[[ PROVIDED ENTRIES open ]]

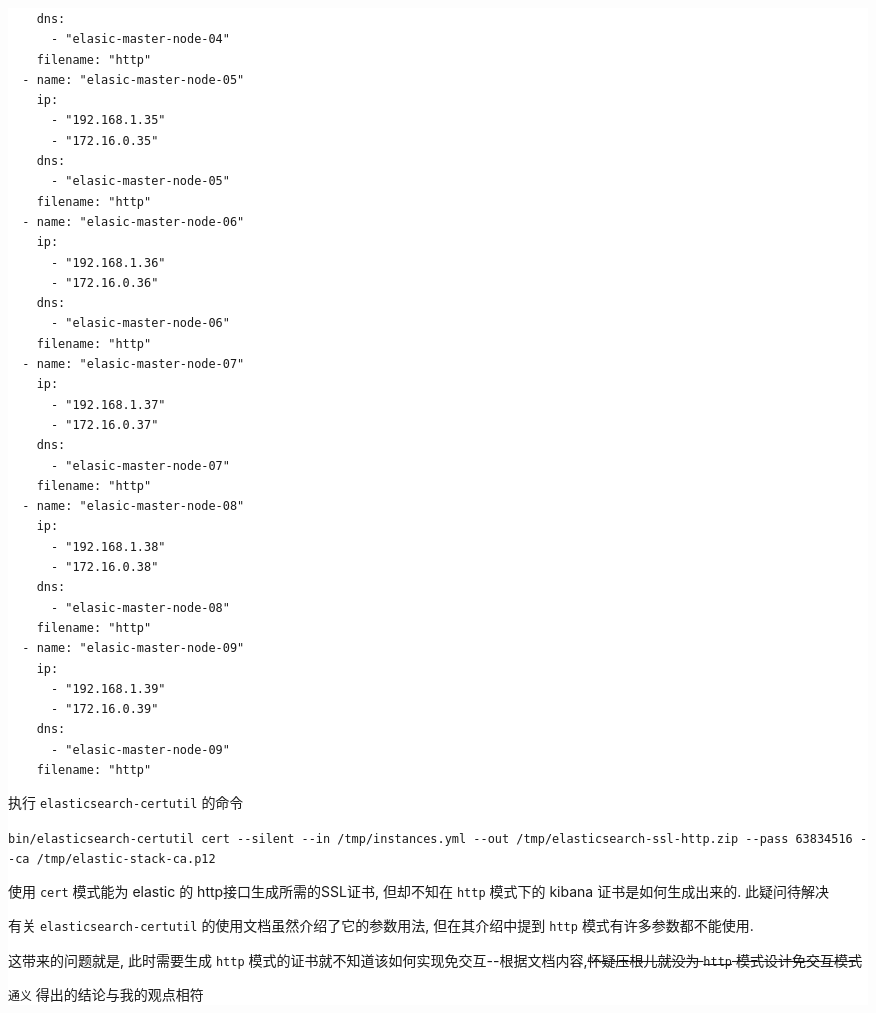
 ```
    dns: 
      - "elasic-master-node-04"
    filename: "http"
  - name: "elasic-master-node-05" 
    ip: 
      - "192.168.1.35"
      - "172.16.0.35"
    dns: 
      - "elasic-master-node-05"
    filename: "http"
  - name: "elasic-master-node-06" 
    ip: 
      - "192.168.1.36"
      - "172.16.0.36"
    dns: 
      - "elasic-master-node-06"
    filename: "http"
  - name: "elasic-master-node-07" 
    ip: 
      - "192.168.1.37"
      - "172.16.0.37"
    dns: 
      - "elasic-master-node-07"
    filename: "http"
  - name: "elasic-master-node-08" 
    ip: 
      - "192.168.1.38"
      - "172.16.0.38"
    dns: 
      - "elasic-master-node-08"
    filename: "http"
  - name: "elasic-master-node-09" 
    ip: 
      - "192.168.1.39"
      - "172.16.0.39"
    dns: 
      - "elasic-master-node-09"
    filename: "http"
```

执行 ```elasticsearch-certutil``` 的命令

```
bin/elasticsearch-certutil cert --silent --in /tmp/instances.yml --out /tmp/elasticsearch-ssl-http.zip --pass 63834516 --ca /tmp/elastic-stack-ca.p12
```

使用 `cert` 模式能为 elastic 的 http接口生成所需的SSL证书, 但却不知在 `http` 模式下的 kibana 证书是如何生成出来的. 此疑问待解决

有关 ```elasticsearch-certutil``` 的使用文档虽然介绍了它的参数用法, 但在其介绍中提到 ```http``` 模式有许多参数都不能使用.

这带来的问题就是, 此时需要生成 ```http``` 模式的证书就不知道该如何实现免交互--根据文档内容,~~怀疑压根儿就没为 ```http``` 模式设计免交互模式~~

`通义` 得出的结论与我的观点相符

[[ PROVIDED ENTRIES closed ]]

# [WORK INSTRUCTION]
What is wanted is the number of lines holding "master" in the entries. Nothing else should be given.

# [ANSWER SECTION]
11